Faits et procédure. Le 30 septembre 2021, la société Escobar Inc., établie au Puerto Rico (États-Unis), a demandé à l’EUIPO l’enregistrement du signe verbal « Pablo Escobar » en tant que marque de l’Union européenne pour un vaste éventail de produits et services.
Le ressortissant colombien dénommé Pablo Escobar, né le 1er décembre 1949 et décédé le 2 décembre 1993, est présumé être un baron de la drogue et un narcoterroriste ayant fondé le cartel de Medellín (Colombie), dont il était l’unique chef.
L’EUIPO a refusé l’enregistrement, au motif que la marque était contraire à l’ordre public et aux bonnes mœurs. Il s’est basé sur la perception du public espagnol, car celui-ci connaît le mieux Pablo Escobar en raison des liens entre l’Espagne et la Colombie. La société Escobar attaque ce refus devant le Tribunal de l’Union européenne.
Décision. Le Tribunal confirme le refus d’enregistrement de la marque « Pablo Escobar ». Selon le Tribunal, l’EUIPO pouvait se fonder, dans son appréciation, sur la perception des Espagnols raisonnables, ayant des seuils moyens de sensibilité et de tolérance et partageant les valeurs indivisibles et universelles sur lesquelles est fondée l’Union (la dignité humaine, la liberté, l’égalité et la solidarité, ainsi que les principes de démocratie et d’État de droit et le droit à la vie et à l’intégrité physique). L’EUIPO a estimé correctement que ces personnes associeraient le nom de Pablo Escobar au trafic de drogue et au narcoterrorisme ainsi qu’aux crimes et aux souffrances qui en découlaient, plutôt qu’à ses bonnes actions éventuelles en faveur des pauvres en Colombie.
La marque serait donc perçue comme contraire aux valeurs et aux normes morales fondamentales prévalant au sein de la société espagnole. Le Tribunal ajoute que le droit fondamental de Pablo Escobar à la présomption d’innocence n’a pas été violé, car même s’il n’a jamais été pénalement condamné, il est publiquement perçu, en Espagne, comme un symbole d’une criminalité organisée, responsable de nombreux crimes.
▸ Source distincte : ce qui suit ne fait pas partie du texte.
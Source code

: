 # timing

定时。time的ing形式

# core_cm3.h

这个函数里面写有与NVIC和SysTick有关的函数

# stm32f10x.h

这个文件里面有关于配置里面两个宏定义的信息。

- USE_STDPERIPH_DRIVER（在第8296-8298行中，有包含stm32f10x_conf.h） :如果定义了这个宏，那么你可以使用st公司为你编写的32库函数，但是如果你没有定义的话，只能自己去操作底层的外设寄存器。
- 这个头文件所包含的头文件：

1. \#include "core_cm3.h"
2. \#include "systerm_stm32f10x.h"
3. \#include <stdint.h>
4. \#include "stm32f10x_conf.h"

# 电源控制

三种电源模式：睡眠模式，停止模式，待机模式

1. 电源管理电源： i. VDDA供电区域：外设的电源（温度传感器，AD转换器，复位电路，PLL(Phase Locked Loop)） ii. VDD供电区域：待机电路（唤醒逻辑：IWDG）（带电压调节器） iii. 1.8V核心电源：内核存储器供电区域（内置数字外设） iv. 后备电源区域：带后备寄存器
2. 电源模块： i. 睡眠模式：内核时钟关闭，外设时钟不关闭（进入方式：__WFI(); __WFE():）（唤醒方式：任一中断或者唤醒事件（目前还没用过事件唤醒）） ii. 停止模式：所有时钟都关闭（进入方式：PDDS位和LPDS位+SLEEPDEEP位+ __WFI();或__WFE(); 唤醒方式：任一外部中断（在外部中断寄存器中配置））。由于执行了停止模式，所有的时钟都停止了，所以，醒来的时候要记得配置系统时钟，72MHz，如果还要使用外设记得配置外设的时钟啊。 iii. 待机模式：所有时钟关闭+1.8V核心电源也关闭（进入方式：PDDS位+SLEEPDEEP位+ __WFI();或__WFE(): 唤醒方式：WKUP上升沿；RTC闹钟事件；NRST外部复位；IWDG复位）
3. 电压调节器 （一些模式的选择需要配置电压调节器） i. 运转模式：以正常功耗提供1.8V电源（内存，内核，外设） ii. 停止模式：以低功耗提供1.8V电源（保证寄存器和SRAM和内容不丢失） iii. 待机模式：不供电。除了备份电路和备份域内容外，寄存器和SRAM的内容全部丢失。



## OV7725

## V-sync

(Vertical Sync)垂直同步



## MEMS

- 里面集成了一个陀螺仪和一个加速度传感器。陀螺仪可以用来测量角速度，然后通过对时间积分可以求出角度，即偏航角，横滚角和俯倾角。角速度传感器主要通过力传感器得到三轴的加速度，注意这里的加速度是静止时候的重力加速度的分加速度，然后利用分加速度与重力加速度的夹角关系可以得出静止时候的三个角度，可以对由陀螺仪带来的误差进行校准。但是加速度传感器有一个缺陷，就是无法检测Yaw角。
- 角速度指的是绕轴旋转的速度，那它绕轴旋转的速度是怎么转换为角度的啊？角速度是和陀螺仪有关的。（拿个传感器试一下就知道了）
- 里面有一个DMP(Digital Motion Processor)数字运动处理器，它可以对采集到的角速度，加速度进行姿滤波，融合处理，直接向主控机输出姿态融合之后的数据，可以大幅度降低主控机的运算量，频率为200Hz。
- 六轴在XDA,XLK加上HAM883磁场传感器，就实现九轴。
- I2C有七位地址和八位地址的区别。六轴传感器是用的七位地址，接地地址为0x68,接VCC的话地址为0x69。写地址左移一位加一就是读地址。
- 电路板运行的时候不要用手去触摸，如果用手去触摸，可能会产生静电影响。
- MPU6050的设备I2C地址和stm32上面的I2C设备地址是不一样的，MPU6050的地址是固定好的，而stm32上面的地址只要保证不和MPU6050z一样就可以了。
C’est donc sans remettre en cause le droit fondamental de Pablo Escobar à la présomption d’innocence que la Chambre de recours a pu constater, dans la décision attaquée, que les conditions d’application de l’article 7 § 1, sous f), du Règlement sur la marque de l’UE (Règlement (UE) n° 2017/1001, du 14 juin 2017, N° Lexbase : L0640LGS) étaient, en l’espèce, réunies.